I made my way to the car and sat quietly. The car ride was silent. I liked silence. It was better that way. I didn't want anyone to ask me questions, I didn't have an answer.

We entered the building and made our way towards the receptionist who asked me to follow him. Mom stayed behind while he took me to the doctor's clinic.

My parents insisted on taking me to some doctor who was also a pscyhologist but I wanted my health issues to be unknown. They were already dealing with so much, I don't want to add on to it.

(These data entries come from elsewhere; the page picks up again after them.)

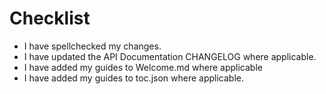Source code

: # Checklist

- I have spellchecked my changes.
- I have updated the API Documentation CHANGELOG where applicable.
- I have added my guides to Welcome.md where applicable
- I have added my guides to toc.json where applicable.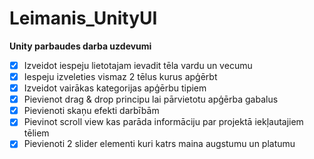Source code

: # Leimanis_UnityUI
**Unity parbaudes darba uzdevumi**

- [x] Izveidot iespeju lietotajam ievadit tēla vardu un vecumu
- [x] Iespeju izveleties vismaz 2 tēlus kurus apģērbt
- [x] Izveidot vairākas kategorijas apģērbu tipiem
- [x] Pievienot drag & drop principu lai pārvietotu apģērba gabalus
- [x] Pievienoti skaņu efekti darbībām
- [x] Pievinot scroll view kas parāda informāciju par projektā iekļautajiem tēliem
- [x] Pievienoti 2 slider elementi kuri katrs maina augstumu un platumu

The receptionist pushed open the door for me to enter and gestured me to go inside. I mumbled a quick 'thank you' and walked inside after taking a deep breath.

"good morning, I'm Han Sohee, it's a pleasure to meet you." she greeted.

"nice to meet you too, sohee, I'm Kim Taehyung." I smiled back.

"so as I have been told you have shown symptoms of depression and loneliness. am I right, taehyung? I need you to be honest, for your parent's sake." she asked.

Okay.

I'll be honest with you. For their sake.

"I am not lonely sohee, however, for the depression part, it's true. I have even tried to end my life because I was at fault. I killed an innocent person. it was all because of me."

"I need you to tell me who this person is and how are you related to him?"

"he-he was my brother. my younger brother. I killed him. that bullet was for me.. I should have..." I choked and coughed while remembering that brutual past. My breathing became heavier and my eyelids started dilating.

Sohee quickly gave me a glass of water. I drank all of it and took deep breaths to calm myself. However, the silence was defeaning. For, the first time it scared me. It seemed like that day all over again.